It is in this sense that Madonna is essentially postmodern (which glorifies the death of the whole, no matter how fragmented modernism had left it), and a particularly expert postmodern technician. And for this I guess she is to be admired. Whatever you might think about her singing, dancing, or acting, she is indisputably talented at one thing, remaining popular. And here is where I must part company with apoligists for such artists. For we must acknowledge that this is Madonna's main artistic purpose, to ride the top of the charts like a cowboy rides a bronco. There is no higher purpose. Commercial success is the artistic goal of Madonna and nothing more, and she does it without shame. But should we even pose this goal as an artistic one?

The Feminist Salvo
At this juncture I need to address what might be termed a feminist argument in favor of Madonna's artistic practice, because it is a neat way of valorizing her image transformations into something more than repackaging a product. Despite the obvious evidence that Madonna has primarily made her millions as a sex object and displays a unique ability to continue to titillate the general public, the argument goes like this: Because Madonna the person is able to change her image so often and in so many ways, she is in control of her sexuality, she stands in an ironical stance to her sexual personna, and in so doing empowers herself. Her ability to ride the popular wave is a victory for the resourcefulness of an empowered woman. She is no prisoner of sex. She is no dumb blonde. She is street smart. She uses her sexuality rather than being a victim of it. In a postmodern sense she takes the trappings of traditional female roles and by shuffling and juggling them, gains control over them. Such an argument I think has some credence. Madonna has become a powerful cultural force in a very short period of time. And her particular brand of popular resiliency does appropriate traditional female roles to her own ends. But here is where the argument loses steam. Madonna's artistic function ultimately has only a tangential relationship to feminist concerns. Primarily Madonna's skill as an artist doesn't empower women as such, only herself.
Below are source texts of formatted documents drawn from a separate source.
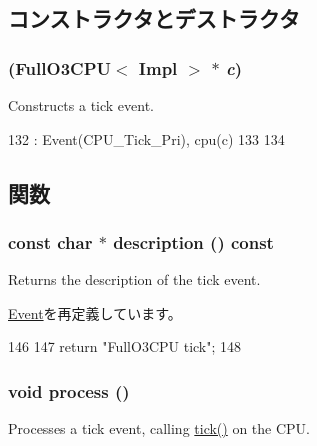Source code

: \subsection{コンストラクタとデストラクタ}
\hypertarget{classFullO3CPU_1_1TickEvent_ac68e05215075fac41ae8e454d9dfd97a}{
\subsubsection[{TickEvent}]{ ({\bf FullO3CPU}$<$ Impl $>$ $\ast$ {\em c})}}
\label{classFullO3CPU_1_1TickEvent_ac68e05215075fac41ae8e454d9dfd97a}
Constructs a tick event. 


\begin{DoxyCode}
132     : Event(CPU_Tick_Pri), cpu(c)
133 {
134 }
\end{DoxyCode}


\subsection{関数}
\hypertarget{classFullO3CPU_1_1TickEvent_a5a14fe478e2393ff51f02e9b7be27e00}{
\subsubsection[{description}]{\setlength{\rightskip}{0pt plus 5cm}const char $\ast$ description () const}}
\label{classFullO3CPU_1_1TickEvent_a5a14fe478e2393ff51f02e9b7be27e00}
Returns the description of the tick event. 

\hyperlink{classEvent_a130ddddf003422b413e2e891b1b80e8f}{Event}を再定義しています。


\begin{DoxyCode}
146 {
147     return "FullO3CPU tick";
148 }
\end{DoxyCode}
\hypertarget{classFullO3CPU_1_1TickEvent_a2e9c5136d19b1a95fc427e0852deab5c}{
\subsubsection[{process}]{\setlength{\rightskip}{0pt plus 5cm}void process ()}}
\label{classFullO3CPU_1_1TickEvent_a2e9c5136d19b1a95fc427e0852deab5c}
Processes a tick event, calling \hyperlink{classFullO3CPU_a873dd91783f9efb4a590aded1f70d6b0}{tick()} on the CPU. 

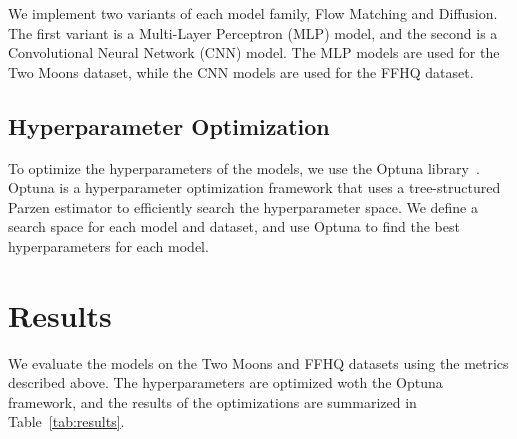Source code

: \documentclass{article}
\begin{document}
We implement two variants of each model family, Flow Matching and Diffusion. The first variant is a Multi-Layer Perceptron (MLP) model, and the second is a Convolutional Neural Network (CNN) model. The MLP models are used for the Two Moons dataset, while the CNN models are used for the FFHQ dataset.

\subsection{Hyperparameter Optimization}

To optimize the hyperparameters of the models, we use the Optuna library~\cite{akiba2019optuna}. Optuna is a hyperparameter optimization framework that uses a tree-structured Parzen estimator to efficiently search the hyperparameter space. We define a search space for each model and dataset, and use Optuna to find the best hyperparameters for each model.

\section{Results}
We evaluate the models on the Two Moons and FFHQ datasets using the metrics described above. The hyperparameters are optimized woth the Optuna framework, and the results of the optimizations are summarized in Table~\ref{tab:results}.
\end{document}
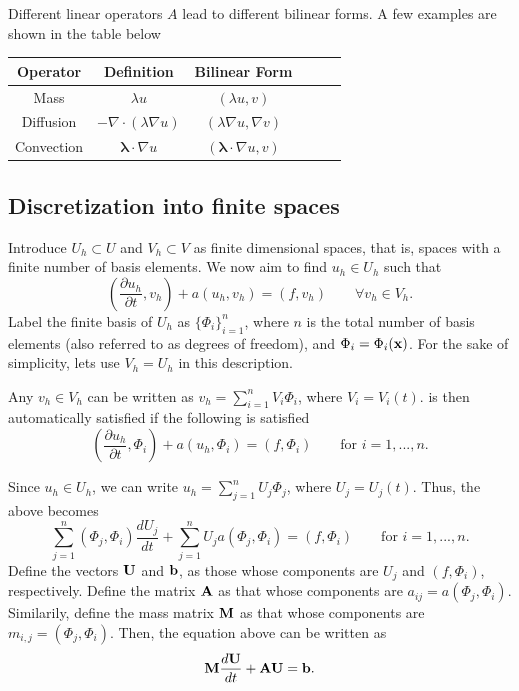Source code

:\documentclass[oneside,a4paper,11pt]{report}
\begin{document}
Different linear operators $A$ lead to different bilinear forms. A few examples are shown in the table below 
\begin{center}
\begin{tabular}{Sc|Sc|Sc}
    Operator & Definition & Bilinear Form \\
    \hline
    Mass & $ \lambda u $ & $(\lambda u, v)$ \\
    \hline
    Diffusion & $-\nabla \cdot ( \lambda \nabla u)$ & $(\lambda \nabla u, \nabla v)$ \\
    \hline
    Convection & $ \boldsymbol{\lambda} \cdot \nabla u $ & $(\boldsymbol{\lambda} \cdot \nabla u, v)$ \\
\end{tabular}
\end{center}

\subsection{Discretization into finite spaces}
Introduce $U_h \subset U$ and $V_h \subset V$ as finite dimensional spaces, that is, spaces with a finite number of basis elements. We now aim to find $u_h \in U_h$ such that
\begin{equation}
    \label{eq:fe_elliptic_sh_solution}
        \left ( \frac{\partial u_h}{\partial t} , v_h \right ) + a(u_h,v_h) = (f,v_h)\qquad \forall v_h \in V_h.
    \end{equation}
Label the finite basis of $U_h$ as $\{\Phi_i\}_{i=1}^n$, where $n$ is the total number of basis elements (also referred to as degrees of freedom), and $\Phi_i = \Phi_i(\mathbf{x})$. For the sake of simplicity, lets use $V_h = U_h$ in this description. 

Any $v_h \in V_h$ can be written as $v_h = \sum_{i=1}^n V_i \Phi_i$, where $V_i = V_i(t)$.  is then automatically satisfied if the following is satisfied
\begin{equation}
    \left ( \frac{\partial u_h}{\partial t}, \Phi_i \right ) + a(u_h, \Phi_i) = (f, \Phi_i) \qquad \text{for }i=1,...,n.
\end{equation}

Since $u_h \in U_h$, we can write $u_h = \sum_{j=1}^n U_j \Phi_j$, where $U_j = U_j(t)$. Thus, the above becomes
\begin{equation}
    \sum_{j=1}^n (\Phi_j, \Phi_i) \frac{dU_j}{dt} + \sum_{j=1}^n U_j a(\Phi_j,\Phi_i) = (f,\Phi_i) \qquad \text{for }i=1,...,n.
\end{equation}
Define the vectors $\mathbf{U}$ and $\mathbf{b}$, as those whose components are $U_j$ and $(f,\Phi_i)$, respectively. Define the matrix $\mathbf{A}$ as that whose components are $a_{ij} = a(\Phi_j,\Phi_i)$. Similarily, define the mass matrix $\mathbf{M}$ as that whose components are $m_{i,j} = (\Phi_j, \Phi_i)$. Then, the equation above can be written as
\begin{equation}
    \mathbf{M} \frac{d \mathbf{U}}{dt} + \mathbf{A} \mathbf{U} = \mathbf{b}.
\end{equation}
\end{document}
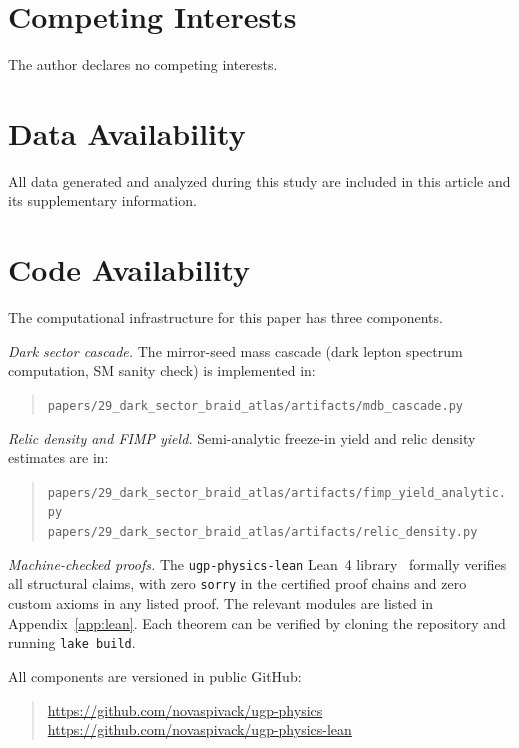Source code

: \documentclass[11pt]{article}
\begin{document}
\section*{Competing Interests}
The author declares no competing interests.

\section*{Data Availability}
All data generated and analyzed during this study are included in this article and its supplementary information.

\section*{Code Availability}
The computational infrastructure for this paper has three components.

\emph{Dark sector cascade.}  The mirror-seed mass cascade (dark lepton spectrum computation, SM sanity check) is implemented in:
\begin{quote}
\small\raggedright\sloppy
\noindent\texttt{papers/29\_dark\_sector\_braid\_atlas/artifacts/mdb\_cascade.py}
\end{quote}

\emph{Relic density and FIMP yield.}  Semi-analytic freeze-in yield and relic density estimates are in:
\begin{quote}
\small\raggedright\sloppy
\noindent\texttt{papers/29\_dark\_sector\_braid\_atlas/artifacts/fimp\_yield\_analytic.py}\\
\noindent\texttt{papers/29\_dark\_sector\_braid\_atlas/artifacts/relic\_density.py}
\end{quote}

\emph{Machine-checked proofs.}  The \texttt{ugp-physics-lean} Lean~4 library~\cite{SpivackUGPPhysicsLean} formally verifies all structural claims, with zero \texttt{sorry} in the certified proof chains and zero custom axioms in any listed proof.  The relevant modules are listed in Appendix~\ref{app:lean}.  Each theorem can be verified by cloning the repository and running \texttt{lake build}.

\noindent
All components are versioned in public GitHub:
\begin{quote}
\small\raggedright\sloppy
\url{https://github.com/novaspivack/ugp-physics}\\
\url{https://github.com/novaspivack/ugp-physics-lean}
\end{quote}



\end{document}
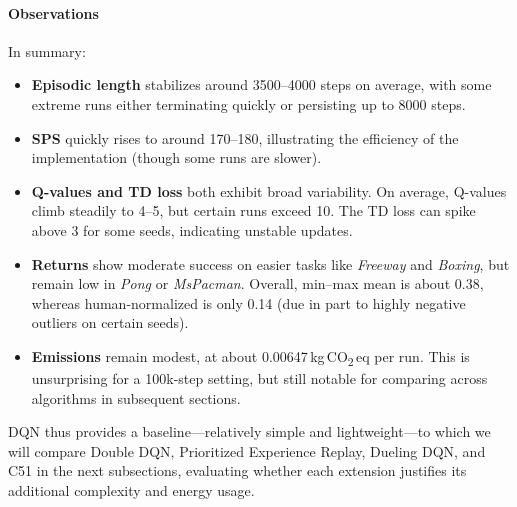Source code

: \paragraph{Observations}
In summary:
\begin{itemize}
	\item \textbf{Episodic length} stabilizes around 3500--4000 steps on average, 
	with some extreme runs either terminating quickly or persisting up to 8000 steps.
	\item \textbf{SPS} quickly rises to around 170--180, illustrating the efficiency 
	of the implementation (though some runs are slower).
	\item \textbf{Q-values and TD loss} both exhibit broad variability. On average, 
	Q-values climb steadily to 4--5, but certain runs exceed 10. The TD loss 
	can spike above 3 for some seeds, indicating unstable updates.
	\item \textbf{Returns} show moderate success on easier tasks like \textit{Freeway} 
	and \textit{Boxing}, but remain low in \textit{Pong} or \textit{MsPacman}. Overall, 
	min--max mean is about 0.38, whereas human-normalized is only 0.14 (due in part 
	to highly negative outliers on certain seeds).
	\item \textbf{Emissions} remain modest, at about 0.00647\,kg\,CO\textsubscript{2}\,eq 
	per run. This is unsurprising for a 100k-step setting, but still notable for 
	comparing across algorithms in subsequent sections.
\end{itemize}

DQN thus provides a baseline—relatively simple and lightweight—to which we will 
compare Double DQN, Prioritized Experience Replay, Dueling DQN, and C51 
in the next subsections, evaluating whether each extension justifies 
its additional complexity and energy usage.


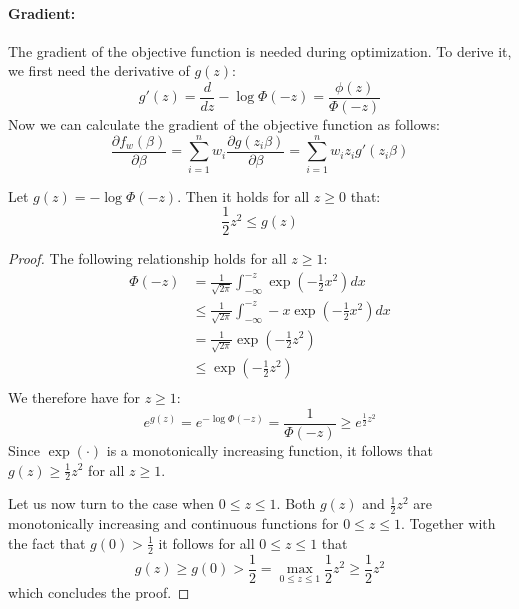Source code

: \paragraph{Gradient:}
The gradient of the objective function is needed during optimization.
To derive it, we first need the derivative of $g(z)$:
\begin{equation*}
    g'(z) = \frac{d}{dz} - \log \Phi(-z) = \frac{\phi(z)}{\Phi(-z)}
\end{equation*}
Now we can calculate the gradient of the objective function as follows:
\begin{equation*}
    \frac{\partial f_w(\beta)}{\partial \beta} =
    \sum_{i=1}^n w_i \frac{\partial g(z_i \beta)}{\partial \beta} =
    \sum_{i=1}^n w_i z_i g'(z_i \beta)
\end{equation*}

\begin{lemma}
    Let $g(z) = -\log \Phi(-z)$. Then it holds for all $z \geq 0$ that:
    $$
        \frac{1}{2} z^2 \leq g(z)
    $$
\end{lemma}
\begin{proof}
    The following relationship holds for all $z \geq 1$:
    \begin{align*}
        \Phi(-z) & = \frac{1}{\sqrt{2 \pi}} \int_{-\infty}^{-z} \exp{ \left(-\frac{1}{2} x^2 \right)} dx       \\
                 & \leq \frac{1}{\sqrt{2 \pi}} \int_{-\infty}^{-z} -x \exp{ \left(-\frac{1}{2} x^2 \right)} dx \\
                 & = \frac{1}{\sqrt{2 \pi}} \exp{\left( -\frac{1}{2} z^2 \right)}                              \\
                 & \leq \exp{\left( -\frac{1}{2} z^2 \right)}                                                  \\
    \end{align*}
    We therefore have for $z \geq 1$:
    $$
        e^{g(z)} = e^{-\log \Phi(-z)} = \frac{1}{\Phi(-z)} \geq e^{\frac{1}{2} z^2}
    $$
    Since $\exp( \cdot )$ is a monotonically increasing function,
    it follows that $g(z) \geq \frac{1}{2}z^2$ for all $z \geq 1$.

    \noindent{}Let us now turn to the case when $0 \leq z \leq 1$.
    Both $g(z)$ and $\frac{1}{2}z^2$ are monotonically increasing
    and continuous functions for $0 \leq z \leq 1$.
    Together with the fact that $g(0) > \frac{1}{2}$ it follows
    for all $0 \leq z \leq 1$ that
    $$
        g(z) \geq g(0) > \frac{1}{2} = \max_{0 \leq z \leq 1} \frac{1}{2} z^2 \geq \frac{1}{2} z^2
    $$
    which concludes the proof.
\end{proof}

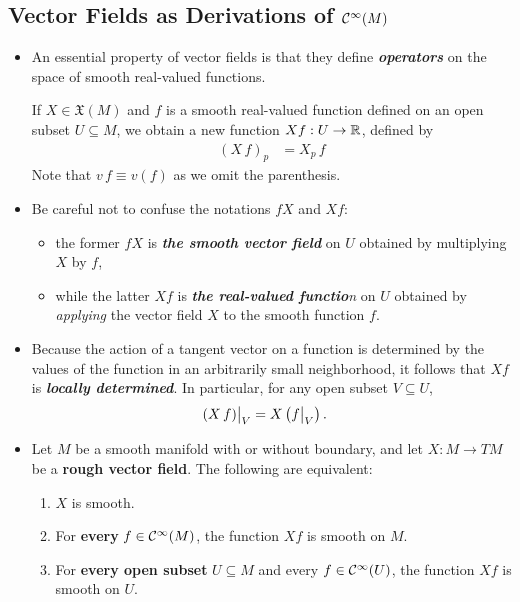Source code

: \documentclass[11pt]{article}
\begin{document}
\subsection{Vector Fields as Derivations of ${\mathcal C}^{\infty}(M)$}
\begin{itemize}
\item An essential property of vector fields is that they define \emph{\textbf{operators}} on the space of smooth real-valued functions.

\begin{definition}
 If $X \in \mathfrak{X}(M)$ and $f$ is a smooth real-valued function defined on an open subset $U \subseteq M$, we obtain a new function $Xf:  U \rightarrow {\mathbb R}$, defined
by 
\begin{align*}
(X\,f)_{p} &=  X_{p}\,f
\end{align*} Note that $v\,f \equiv v(f)$ as we omit the parenthesis.
\end{definition}

\item \begin{remark}
Be careful not to confuse the notations $fX$ and $Xf$:
\begin{itemize}
\item  the former $fX$ is \emph{\textbf{the smooth vector field}} on $U$ obtained by multiplying $X$ by $f$,
\item  while the latter $Xf$ is \emph{\textbf{the real-valued functio}n} on $U$ obtained by \emph{applying} the vector field $X$ to the smooth function $f$.
\end{itemize}
\end{remark}

\item \begin{remark}
Because the action of a tangent vector on a function is determined by the values of the function in an arbitrarily small neighborhood, it follows that $Xf$ is \emph{\textbf{locally determined}}. In particular,  for any open subset $V \subseteq U$, 
\begin{align}
(X\,f)\bigr|_{V} &= X\left(f \bigr|_{V}\right).  \label{eqn: local_vector_field_on_function}
\end{align}
\end{remark}

\item \begin{proposition}
Let $M$ be a smooth manifold with or without boundary, and let $X: M \rightarrow TM$ be a \textbf{rough vector field}. The following are equivalent:
\begin{enumerate}
\item  $X$ is smooth.
\item  For \textbf{every} $f \in {\mathcal C}^{\infty}(M)$,  the function $Xf$ is smooth on $M$.
\item For \textbf{every open subset} $U \subseteq M$ and every $f \in {\mathcal C}^{\infty}(U)$, the function $Xf$ is smooth on $U$.
\end{enumerate}
\end{proposition}


\end{itemize}
\end{document}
I say this because I do not see her videos and music as really "saying" anything of substance but as more of a display or exposing of cultural taboos and contradictions. We never get beyond the initial exposure; there is no development. It is merely one change after another, one no-no to the next, the trying-on of cultural masks with the same sincerity that a mall-shopper devotes to trying-on blouses, one regurgitation followed by another recycling job. And yet always at the heart is the central role without which Madonna would be little if not nothing, and that is Madonna as object of sexual desire. I think it dangerous for feminists to inflate the import of an artist who really is just a creative burlesque player, who will do almost anything to be popular, and who does little with her popularity and power.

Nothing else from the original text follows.